Task statement: Examine each line of the data. Copy those that contain the string "exclusively".
------ Source material ------
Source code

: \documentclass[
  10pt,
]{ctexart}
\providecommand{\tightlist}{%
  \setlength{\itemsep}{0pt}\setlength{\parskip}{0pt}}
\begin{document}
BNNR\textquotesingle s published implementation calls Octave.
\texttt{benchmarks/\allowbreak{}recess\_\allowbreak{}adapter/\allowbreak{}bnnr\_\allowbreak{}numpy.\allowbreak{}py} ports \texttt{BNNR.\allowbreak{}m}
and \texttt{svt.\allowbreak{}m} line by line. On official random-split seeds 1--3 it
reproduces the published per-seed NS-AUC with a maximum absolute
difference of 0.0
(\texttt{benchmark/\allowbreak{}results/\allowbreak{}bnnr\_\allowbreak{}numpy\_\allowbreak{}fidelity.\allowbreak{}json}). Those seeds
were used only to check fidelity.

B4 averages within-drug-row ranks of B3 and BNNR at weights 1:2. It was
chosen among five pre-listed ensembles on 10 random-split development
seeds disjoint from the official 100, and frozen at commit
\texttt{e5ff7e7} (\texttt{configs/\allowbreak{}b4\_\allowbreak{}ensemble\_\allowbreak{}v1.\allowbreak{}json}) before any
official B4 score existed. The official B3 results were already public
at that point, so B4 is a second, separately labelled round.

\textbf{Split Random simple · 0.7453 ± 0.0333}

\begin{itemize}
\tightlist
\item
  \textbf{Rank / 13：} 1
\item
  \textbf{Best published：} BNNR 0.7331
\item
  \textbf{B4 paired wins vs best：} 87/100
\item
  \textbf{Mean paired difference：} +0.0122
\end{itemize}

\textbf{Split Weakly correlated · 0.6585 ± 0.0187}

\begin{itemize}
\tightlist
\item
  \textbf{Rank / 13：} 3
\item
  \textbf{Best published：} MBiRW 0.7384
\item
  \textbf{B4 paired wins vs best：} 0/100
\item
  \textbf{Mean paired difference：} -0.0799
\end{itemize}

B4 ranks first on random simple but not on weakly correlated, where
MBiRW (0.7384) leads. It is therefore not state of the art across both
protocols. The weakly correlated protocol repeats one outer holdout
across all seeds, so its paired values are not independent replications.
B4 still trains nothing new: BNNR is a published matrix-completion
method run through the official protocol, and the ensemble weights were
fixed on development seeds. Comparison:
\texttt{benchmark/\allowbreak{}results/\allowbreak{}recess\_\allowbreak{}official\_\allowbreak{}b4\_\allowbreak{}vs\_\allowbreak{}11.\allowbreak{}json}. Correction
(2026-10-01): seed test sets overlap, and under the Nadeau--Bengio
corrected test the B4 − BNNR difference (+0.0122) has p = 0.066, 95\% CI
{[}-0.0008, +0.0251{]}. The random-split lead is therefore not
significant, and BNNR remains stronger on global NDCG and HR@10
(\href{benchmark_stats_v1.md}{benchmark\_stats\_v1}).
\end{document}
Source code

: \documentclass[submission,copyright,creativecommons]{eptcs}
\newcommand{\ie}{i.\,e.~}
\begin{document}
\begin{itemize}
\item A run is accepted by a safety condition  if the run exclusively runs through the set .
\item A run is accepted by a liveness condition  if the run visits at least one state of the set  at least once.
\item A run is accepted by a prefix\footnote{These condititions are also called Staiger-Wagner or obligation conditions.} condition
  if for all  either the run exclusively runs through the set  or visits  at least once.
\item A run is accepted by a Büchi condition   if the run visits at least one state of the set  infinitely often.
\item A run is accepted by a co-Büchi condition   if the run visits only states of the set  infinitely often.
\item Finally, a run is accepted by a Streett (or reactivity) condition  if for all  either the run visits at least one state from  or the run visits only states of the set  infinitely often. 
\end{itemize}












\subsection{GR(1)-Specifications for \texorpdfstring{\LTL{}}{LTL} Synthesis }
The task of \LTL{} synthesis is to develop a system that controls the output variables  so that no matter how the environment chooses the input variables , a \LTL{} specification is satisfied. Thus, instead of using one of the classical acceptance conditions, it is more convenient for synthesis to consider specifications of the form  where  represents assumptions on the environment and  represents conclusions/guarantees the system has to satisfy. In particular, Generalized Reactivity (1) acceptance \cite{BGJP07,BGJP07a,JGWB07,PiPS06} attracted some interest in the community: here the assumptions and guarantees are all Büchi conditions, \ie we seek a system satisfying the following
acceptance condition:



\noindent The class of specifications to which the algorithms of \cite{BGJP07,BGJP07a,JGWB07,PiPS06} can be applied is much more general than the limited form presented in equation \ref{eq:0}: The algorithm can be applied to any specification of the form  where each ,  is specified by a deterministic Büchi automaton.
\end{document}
------
Exercise solution:
\item A run is accepted by a safety condition  if the run exclusively runs through the set .
  if for all  either the run exclusively runs through the set  or visits  at least once.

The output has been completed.